**PROBLEM REQUIREMENTS**
Every line of the entries below that mentions "frac" is to be copied out.

(Plain-text document sources)
--*--

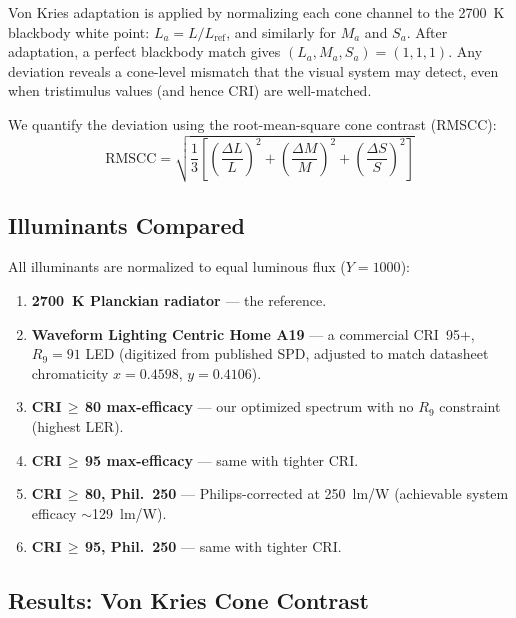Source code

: \documentclass[11pt]{article}
\begin{document}
Von Kries adaptation is applied by normalizing each cone channel
to the 2700~K blackbody white point:
$L_a = L / L_{\text{ref}}$, and similarly for $M_a$ and $S_a$.
After adaptation, a perfect blackbody match gives $(L_a, M_a, S_a) = (1, 1, 1)$.
Any deviation reveals a cone-level mismatch that the visual system
may detect, even when tristimulus values (and hence CRI) are well-matched.

We quantify the deviation using the root-mean-square cone contrast
(RMSCC):
\[
\text{RMSCC} = \sqrt{\frac{1}{3}\left[
\left(\frac{\Delta L}{L}\right)^2 +
\left(\frac{\Delta M}{M}\right)^2 +
\left(\frac{\Delta S}{S}\right)^2
\right]}
\]

\subsection{Illuminants Compared}

All illuminants are normalized to equal luminous flux ($Y = 1000$):

\begin{enumerate}
\item \textbf{2700~K Planckian radiator} --- the reference.
\item \textbf{Waveform Lighting Centric Home A19} --- a commercial
  CRI~95+, $R_9 = 91$ LED (digitized from published SPD, adjusted
  to match datasheet chromaticity $x = 0.4598$, $y = 0.4106$).
\item \textbf{CRI\,$\geq$\,80 max-efficacy} --- our optimized spectrum
  with no $R_9$ constraint (highest LER).
\item \textbf{CRI\,$\geq$\,95 max-efficacy} --- same with tighter CRI.
\item \textbf{CRI\,$\geq$\,80, Phil.\ 250} --- Philips-corrected at
  250~lm/W (achievable system efficacy $\sim$129~lm/W).
\item \textbf{CRI\,$\geq$\,95, Phil.\ 250} --- same with tighter CRI.
\end{enumerate}

\subsection{Results: Von Kries Cone Contrast}
\end{document}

--*--

**RESPONSE TO THIS EXERCISE**
\text{RMSCC} = \sqrt{\frac{1}{3}\left[
\left(\frac{\Delta L}{L}\right)^2 +
\left(\frac{\Delta M}{M}\right)^2 +
\left(\frac{\Delta S}{S}\right)^2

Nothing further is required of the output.